*** Begin section ***

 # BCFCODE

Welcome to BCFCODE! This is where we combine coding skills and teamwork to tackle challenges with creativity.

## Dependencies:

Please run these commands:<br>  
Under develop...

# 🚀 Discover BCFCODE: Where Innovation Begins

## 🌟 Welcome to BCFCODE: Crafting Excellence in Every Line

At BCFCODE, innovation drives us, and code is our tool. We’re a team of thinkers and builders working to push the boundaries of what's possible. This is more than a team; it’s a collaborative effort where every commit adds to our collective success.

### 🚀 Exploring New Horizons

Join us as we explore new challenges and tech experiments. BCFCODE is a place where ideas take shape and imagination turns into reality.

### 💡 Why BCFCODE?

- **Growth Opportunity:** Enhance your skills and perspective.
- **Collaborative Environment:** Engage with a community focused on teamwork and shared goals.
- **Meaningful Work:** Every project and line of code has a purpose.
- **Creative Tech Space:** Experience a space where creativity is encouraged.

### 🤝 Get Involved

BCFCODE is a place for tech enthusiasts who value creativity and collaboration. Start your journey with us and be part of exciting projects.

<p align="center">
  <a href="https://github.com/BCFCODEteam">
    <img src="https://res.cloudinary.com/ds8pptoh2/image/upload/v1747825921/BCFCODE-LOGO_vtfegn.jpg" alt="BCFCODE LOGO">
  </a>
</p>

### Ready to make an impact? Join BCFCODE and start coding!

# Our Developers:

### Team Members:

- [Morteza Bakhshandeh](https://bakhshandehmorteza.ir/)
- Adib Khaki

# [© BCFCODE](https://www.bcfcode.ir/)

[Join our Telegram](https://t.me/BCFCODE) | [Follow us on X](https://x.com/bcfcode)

*** End section ***

• **WORK INSTRUCTIONS**
Exactly as they appear above, give the entries again.

• **FINISHED EXERCISE**
 # BCFCODE

Welcome to BCFCODE! This is where we combine coding skills and teamwork to tackle challenges with creativity.

## Dependencies:

Please run these commands:<br>  
Under develop...

# 🚀 Discover BCFCODE: Where Innovation Begins

## 🌟 Welcome to BCFCODE: Crafting Excellence in Every Line

At BCFCODE, innovation drives us, and code is our tool. We’re a team of thinkers and builders working to push the boundaries of what's possible. This is more than a team; it’s a collaborative effort where every commit adds to our collective success.

### 🚀 Exploring New Horizons

Join us as we explore new challenges and tech experiments. BCFCODE is a place where ideas take shape and imagination turns into reality.

### 💡 Why BCFCODE?

- **Growth Opportunity:** Enhance your skills and perspective.
- **Collaborative Environment:** Engage with a community focused on teamwork and shared goals.
- **Meaningful Work:** Every project and line of code has a purpose.
- **Creative Tech Space:** Experience a space where creativity is encouraged.

### 🤝 Get Involved

BCFCODE is a place for tech enthusiasts who value creativity and collaboration. Start your journey with us and be part of exciting projects.

<p align="center">
  <a href="https://github.com/BCFCODEteam">
    <img src="https://res.cloudinary.com/ds8pptoh2/image/upload/v1747825921/BCFCODE-LOGO_vtfegn.jpg" alt="BCFCODE LOGO">
  </a>
</p>

### Ready to make an impact? Join BCFCODE and start coding!

# Our Developers:

### Team Members:

- [Morteza Bakhshandeh](https://bakhshandehmorteza.ir/)
- Adib Khaki

# [© BCFCODE](https://www.bcfcode.ir/)

[Join our Telegram](https://t.me/BCFCODE) | [Follow us on X](https://x.com/bcfcode)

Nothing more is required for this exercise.